Dall’ottavo capitolo in poi irrompe l’emozione, sfondando le porte dello status quo, scompaginando le lente scansioni della primavera pugliese e portando alla luce i sentimenti di tristezza, di rabbia, di sconforto, ma anche di atavica forza di coesione, centralità della famiglia e infine di salvifica passione. Le vite dei personaggi si torcono, si avvitano, bucano le pagine e ci sequestrano per trasportarci in cima alle escursioni dell’anima. Ho paragonato questo passaggio come ad una pista di decollo dove i primi capitoli sono serviti al pilota per conoscere, saggiare ed ambientarsi alla strumentazione di un velivolo, il quale poi si innalza nel cielo del sentimento, senza più toccar terra fino alla fine.
E resta in volo l’aereo - divenuto aliante - di Rosi, incuneandosi nei nembi della passione, nei cumuli dell’amore paterno, fra i cirri della nostalgia del vissuto, in altri luoghi e in altri tempi. E alla fine rincorre ed afferra la curva colorata di un arcobaleno di speranza.
Ora più che mai.
“Crederci” è il segreto del volo.
Nel retrocopertina si parla di “favola moderna”.
Mi piace pensare che se una favola potesse trasformarsi in realtà, avrebbe più probabilità di accadere fra i trulli della nostra splendida terra dove l’amore ci può sorprendere dietro i tronchi silenziosi degli ulivi centenari o fra le onde argentine del mare più bello del mondo.

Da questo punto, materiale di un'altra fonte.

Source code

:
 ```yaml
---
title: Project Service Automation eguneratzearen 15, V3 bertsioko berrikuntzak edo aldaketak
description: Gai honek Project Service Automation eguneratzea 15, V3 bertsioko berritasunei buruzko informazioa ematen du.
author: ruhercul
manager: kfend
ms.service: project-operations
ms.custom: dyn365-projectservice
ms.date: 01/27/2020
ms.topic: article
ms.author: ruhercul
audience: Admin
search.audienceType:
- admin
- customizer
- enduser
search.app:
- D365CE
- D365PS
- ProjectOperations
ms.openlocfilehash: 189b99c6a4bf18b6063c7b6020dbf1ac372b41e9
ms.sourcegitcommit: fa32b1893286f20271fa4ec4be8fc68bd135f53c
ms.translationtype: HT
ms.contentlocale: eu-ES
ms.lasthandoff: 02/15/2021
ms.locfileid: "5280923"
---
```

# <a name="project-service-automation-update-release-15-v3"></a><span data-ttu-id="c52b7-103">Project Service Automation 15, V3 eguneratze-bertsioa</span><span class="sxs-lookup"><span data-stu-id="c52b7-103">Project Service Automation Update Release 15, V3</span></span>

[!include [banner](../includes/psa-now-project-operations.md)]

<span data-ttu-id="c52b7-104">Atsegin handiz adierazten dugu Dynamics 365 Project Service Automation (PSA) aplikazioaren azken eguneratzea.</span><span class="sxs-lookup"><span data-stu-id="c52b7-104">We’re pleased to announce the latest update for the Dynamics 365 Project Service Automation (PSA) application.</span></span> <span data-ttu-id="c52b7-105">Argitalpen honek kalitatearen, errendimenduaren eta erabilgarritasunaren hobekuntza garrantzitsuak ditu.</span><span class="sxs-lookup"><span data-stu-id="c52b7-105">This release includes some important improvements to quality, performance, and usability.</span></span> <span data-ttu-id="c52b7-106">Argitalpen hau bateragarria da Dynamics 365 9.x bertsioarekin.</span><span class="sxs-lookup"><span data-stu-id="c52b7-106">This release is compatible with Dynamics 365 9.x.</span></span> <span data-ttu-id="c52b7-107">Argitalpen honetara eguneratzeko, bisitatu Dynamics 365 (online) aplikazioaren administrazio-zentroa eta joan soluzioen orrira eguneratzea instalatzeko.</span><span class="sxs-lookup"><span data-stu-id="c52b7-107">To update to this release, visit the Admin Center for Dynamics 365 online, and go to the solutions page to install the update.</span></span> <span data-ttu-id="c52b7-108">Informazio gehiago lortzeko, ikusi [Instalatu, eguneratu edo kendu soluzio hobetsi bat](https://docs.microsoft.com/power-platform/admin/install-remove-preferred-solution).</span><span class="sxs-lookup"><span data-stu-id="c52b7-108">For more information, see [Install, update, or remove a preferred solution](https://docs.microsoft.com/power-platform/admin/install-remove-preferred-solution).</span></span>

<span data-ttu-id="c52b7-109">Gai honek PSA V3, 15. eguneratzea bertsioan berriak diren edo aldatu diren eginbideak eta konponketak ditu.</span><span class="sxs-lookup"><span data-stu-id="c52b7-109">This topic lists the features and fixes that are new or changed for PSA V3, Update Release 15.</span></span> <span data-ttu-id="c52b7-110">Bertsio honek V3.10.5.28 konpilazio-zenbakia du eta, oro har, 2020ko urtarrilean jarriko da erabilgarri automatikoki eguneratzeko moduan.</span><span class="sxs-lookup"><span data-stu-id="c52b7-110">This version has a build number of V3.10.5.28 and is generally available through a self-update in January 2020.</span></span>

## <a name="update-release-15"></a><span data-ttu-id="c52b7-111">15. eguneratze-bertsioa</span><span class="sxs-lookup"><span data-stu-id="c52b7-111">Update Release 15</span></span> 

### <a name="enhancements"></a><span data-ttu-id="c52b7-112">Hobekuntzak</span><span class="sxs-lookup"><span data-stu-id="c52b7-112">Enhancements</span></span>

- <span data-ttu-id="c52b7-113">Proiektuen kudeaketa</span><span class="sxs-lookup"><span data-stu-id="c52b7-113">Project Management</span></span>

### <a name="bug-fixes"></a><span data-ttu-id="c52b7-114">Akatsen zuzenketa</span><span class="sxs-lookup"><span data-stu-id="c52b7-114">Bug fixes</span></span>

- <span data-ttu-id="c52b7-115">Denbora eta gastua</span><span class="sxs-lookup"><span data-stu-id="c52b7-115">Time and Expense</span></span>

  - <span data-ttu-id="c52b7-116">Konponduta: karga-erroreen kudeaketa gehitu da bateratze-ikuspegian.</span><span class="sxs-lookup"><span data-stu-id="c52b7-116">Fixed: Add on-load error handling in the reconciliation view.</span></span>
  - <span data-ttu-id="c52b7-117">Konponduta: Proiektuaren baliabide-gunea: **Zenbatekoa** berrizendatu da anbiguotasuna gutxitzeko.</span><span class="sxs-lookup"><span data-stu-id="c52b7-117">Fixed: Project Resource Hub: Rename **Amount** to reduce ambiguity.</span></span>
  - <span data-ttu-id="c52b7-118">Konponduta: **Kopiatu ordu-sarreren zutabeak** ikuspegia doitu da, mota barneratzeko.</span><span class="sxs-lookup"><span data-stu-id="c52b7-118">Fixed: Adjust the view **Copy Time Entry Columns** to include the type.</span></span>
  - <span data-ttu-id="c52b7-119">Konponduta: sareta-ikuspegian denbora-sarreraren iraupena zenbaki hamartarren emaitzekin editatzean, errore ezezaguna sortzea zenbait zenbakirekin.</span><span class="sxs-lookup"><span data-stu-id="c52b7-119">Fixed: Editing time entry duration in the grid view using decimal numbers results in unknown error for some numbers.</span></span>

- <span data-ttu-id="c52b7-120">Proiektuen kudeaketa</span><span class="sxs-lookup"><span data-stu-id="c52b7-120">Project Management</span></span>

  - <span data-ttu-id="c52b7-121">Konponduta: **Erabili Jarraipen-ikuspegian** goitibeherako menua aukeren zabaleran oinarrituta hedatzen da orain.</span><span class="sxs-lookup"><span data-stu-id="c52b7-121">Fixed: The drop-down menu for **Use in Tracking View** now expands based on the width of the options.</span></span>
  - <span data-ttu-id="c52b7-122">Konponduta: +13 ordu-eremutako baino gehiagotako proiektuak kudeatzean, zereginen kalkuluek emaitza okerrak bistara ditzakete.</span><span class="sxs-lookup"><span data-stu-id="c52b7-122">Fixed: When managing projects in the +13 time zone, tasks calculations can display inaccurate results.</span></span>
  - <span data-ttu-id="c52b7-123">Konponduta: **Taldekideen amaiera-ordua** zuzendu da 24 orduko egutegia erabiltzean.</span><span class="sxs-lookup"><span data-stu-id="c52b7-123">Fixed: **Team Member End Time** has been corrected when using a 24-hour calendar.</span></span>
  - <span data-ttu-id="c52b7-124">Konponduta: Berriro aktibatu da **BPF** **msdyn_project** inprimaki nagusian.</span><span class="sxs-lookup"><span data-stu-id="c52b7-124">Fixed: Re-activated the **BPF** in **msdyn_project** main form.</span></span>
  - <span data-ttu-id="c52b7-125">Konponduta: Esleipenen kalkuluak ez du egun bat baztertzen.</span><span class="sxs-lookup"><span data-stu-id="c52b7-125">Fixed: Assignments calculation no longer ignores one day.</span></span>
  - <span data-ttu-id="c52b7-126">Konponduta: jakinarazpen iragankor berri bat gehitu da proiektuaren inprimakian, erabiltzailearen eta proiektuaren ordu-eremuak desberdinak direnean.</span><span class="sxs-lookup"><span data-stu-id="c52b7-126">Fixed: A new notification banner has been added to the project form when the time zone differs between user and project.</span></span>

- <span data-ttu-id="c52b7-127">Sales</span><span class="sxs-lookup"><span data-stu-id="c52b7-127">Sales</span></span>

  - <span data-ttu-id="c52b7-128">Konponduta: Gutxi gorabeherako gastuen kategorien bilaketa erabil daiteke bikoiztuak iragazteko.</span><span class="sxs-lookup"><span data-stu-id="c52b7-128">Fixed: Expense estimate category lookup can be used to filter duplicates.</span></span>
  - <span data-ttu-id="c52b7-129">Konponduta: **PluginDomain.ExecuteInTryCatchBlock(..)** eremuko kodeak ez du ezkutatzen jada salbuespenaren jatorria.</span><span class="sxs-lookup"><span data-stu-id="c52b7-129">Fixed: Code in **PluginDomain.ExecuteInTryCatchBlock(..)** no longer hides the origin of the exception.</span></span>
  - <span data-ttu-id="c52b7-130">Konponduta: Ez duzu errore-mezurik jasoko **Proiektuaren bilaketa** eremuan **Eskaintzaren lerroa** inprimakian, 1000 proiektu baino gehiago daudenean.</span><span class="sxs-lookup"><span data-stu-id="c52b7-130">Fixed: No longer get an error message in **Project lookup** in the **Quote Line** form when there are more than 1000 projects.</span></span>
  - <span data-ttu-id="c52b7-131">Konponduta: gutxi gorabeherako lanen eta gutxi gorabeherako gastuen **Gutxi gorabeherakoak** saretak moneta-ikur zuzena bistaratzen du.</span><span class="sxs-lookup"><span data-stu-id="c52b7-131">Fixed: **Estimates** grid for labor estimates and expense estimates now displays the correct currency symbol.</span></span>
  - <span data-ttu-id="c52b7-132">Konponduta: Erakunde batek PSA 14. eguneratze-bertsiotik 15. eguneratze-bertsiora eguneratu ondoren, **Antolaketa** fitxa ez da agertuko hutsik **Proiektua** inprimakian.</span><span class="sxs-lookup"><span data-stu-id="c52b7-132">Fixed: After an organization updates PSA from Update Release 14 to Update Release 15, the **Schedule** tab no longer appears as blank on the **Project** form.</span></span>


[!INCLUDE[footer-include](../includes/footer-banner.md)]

Recensione al racconto "Tre Donne" di Annagrazia Larato

Questo racconto di Annagrazia Larato è evidentemente strutturato al femminile e un lettore maschio - attento - ha la feconda possibilità di essere illuminato da un modo di pensare e provare sensazioni che probabilmente poco conosce e, ancor meno, elabora. Le tre donne di cui si parla sono uno spaccato generazionale insieme univoco per i comuni moti dell’animo - tanto che si potrebbe parlare dello stesso soggetto femminile in età diverse - ma anche variegato in quanto sottoposto a vicende diverse che hanno in comune l’approssimarsi di un cambiamento importante nelle loro vite. L’autrice ci guida in una introspezione speculare nelle tre protagoniste, descrivendo con delicata attenzione i flussi dei loro pensieri, le sofferenze e i desideri repressi, le speranze e i timori verso un futuro impalpabile e - altro fattor comune - da affrontare in solitudine. L’unica differenza tra le tre è quella che Chiara, la ragazzina, possiede l’esuberanza dell’età che le consente di sorvolare come un aeroplano tutti i dubbi e gettarsi a capofitto nella nuova avventura che l’attende. Laura e Agnese sono anime depresse che devono ritrovare motivazioni per riprendersi la gioia di vivere (Laura) e serenità per l’ultimo tempo che le resta (Agnese). L’epilogo di questa bella e commovente storia è il comune passaggio illuminante rappresentato da un oggetto inanimato: una panchina di un parco. Una metafora di un luogo di raccoglimento, ma soprattutto di riscoperta di sè e della felicità di esserci, sempre e comunque, con la propria personalità, capace di cogliere nella vita che scorre intorno, le motivazioni per andare avanti, ciascuna con il proprio sogno nel cuore.
Un bel prodotto letterario, ambientato, e non è elemento certo trascurabile, nella nostra terra in quel di Trani, paese d’origine della scrittrice, bellamente descritto nei suoi luoghi simbolici e identitari. Lettura che consiglio vivamente.